Hukum mereka bukanlah lahir dari setumpuk aturan perundang-undangan, tetapi
lahir dari perilaku hukum mereka. Pengalaman mereka bermasyarakat.
Perilaku
hukum itu Nampak diantara mereka pada saat pembangunan tempat peribadatan.
Tidak ada yang berpandangan, bahwa ini bukan mesjid kami, bukan gereja kami,
bukan wihara kami, semua sadar secara bergotong royong untuk saling
bantu-membantu hingga tempat ibadah mereka masing-masing selesai terbangun.

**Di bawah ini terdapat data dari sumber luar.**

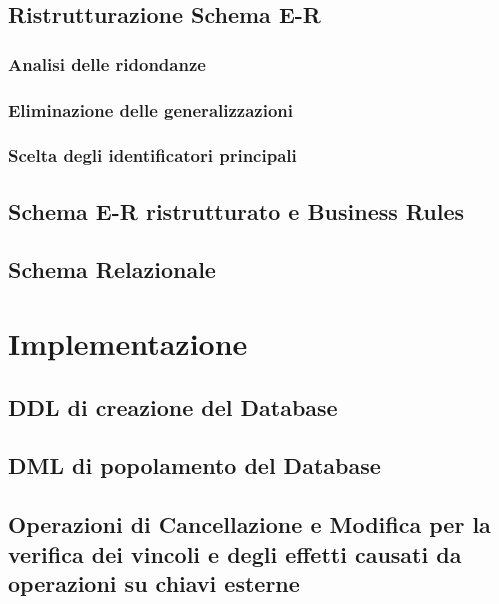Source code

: \documentclass[12pt]{extarticle}
\begin{document}
\subsection{Ristrutturazione Schema E-R}
\subsubsection{Analisi delle ridondanze}
\subsubsection{Eliminazione delle generalizzazioni}
\subsubsection{Scelta degli identificatori principali}

\subsection{Schema E-R ristrutturato e Business Rules}

\subsection{Schema Relazionale}

\section{Implementazione}
\subsection{DDL di creazione del Database}

\subsection{DML di popolamento del Database}

\subsection{Operazioni di Cancellazione e Modifica per la verifica dei vincoli e degli effetti causati da operazioni su chiavi esterne}
\end{document}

Sebuah kesadaran toleransi yang santer diperjuangkan oleh negeri kecil ini di
tengah gempuran media yang semakin hari banyak memberitakan konflik atas nama
Sara.
Perilaku
hukum mereka adalah hukum yang sadar akan toleransi begitu urgen disematkan
sebagai negeri yang tahu “bhineka tunggal
ika” sekalipun warga setempat tidak pernah membaca tafsir filsufis
pancasila untuk mengakui kemajemukan. Di sinilah membuktikan bahwa hukum itu
lahir dari masyarakat (ubi society ibius),
hukum sebagai jiwa masyarakat, jiwa bangsa
(Volkgeist: Carl V. Savigni), hukum
adalah pencerminan masyarakat.
Ada
kesadaran toleransi yang juga tak kalah menariknya di desa Banuroja. Dari hasil
pembicaraan lepas penulis dengan pemangku Kepala Desanya. Katanya Saat ummat Muslim
sedang melantunkan adzan, melaksankan shalat jamaah, melaksanakan dzikir, maka
mikrophon dari wihara para pemeluk agama Hindu di sebelahnya ketika sedang
melaksanakan ibadah malah tidak diperbesar suaranya.
Bagi
penulis di sanalah, seraya berkunjung ke sana. Kita dapat merasakan Tuhan benar-benar membumi. Ketika
meraka pada sadar untuk tidak saling menyerang tempat peribadatan. Saling
toleran ketika pemeluk di sebelahnya sedang melaksanakan ibadah. Tidak terlepas
juga dari kepala desa Banuroja, yang mengangkat ketua BPD dari tokoh agama
Hindu kemudian anggota BPD-nya ada yang beragama Nasrani, bahkan Pendeta,
Muslim, seorang Uztadz. Dengan alasan, katanya ketika ada dana untuk
pembangunan, cukup tokoh-tokoh ini yang akan menyampaikan program kerja itu kepada
para ummatnya.
Desa
Banuroja hemat penulis adalah Indonesia kecil yang mampu menjadi cikal-bakal
toleransi dan perilaku hukum untuk “taat” menjalankan hukum masing-masing tanpa
memaksakan tafsir “Tuhan tunggal” terhadap pemeluk agama yang berbeda.
Negeri
Indonesia yang besar, di nusantara ini dengan masyarakat yang mejemuk mesti
belajar cara bertoleransi dari negeri yang kecil ini. Di sanalah terdengar ke
damaian ketika suara adzan terdengar merdu di iringi oleh suara lonceng gereja
dan pujian Tuhan buat pemeluk agama Hindu yang sedang melaksanakan ibadah di
pura-pura mereka.
Sejatinya
kata yang tepat bagi mereka, aku cinta pada kalian, namun aku tetap pasrah pada
Tuhanku. “Sesungguhnya Ketaatan yang
diridhoi oleh Allah adalah agama yang pasrah.”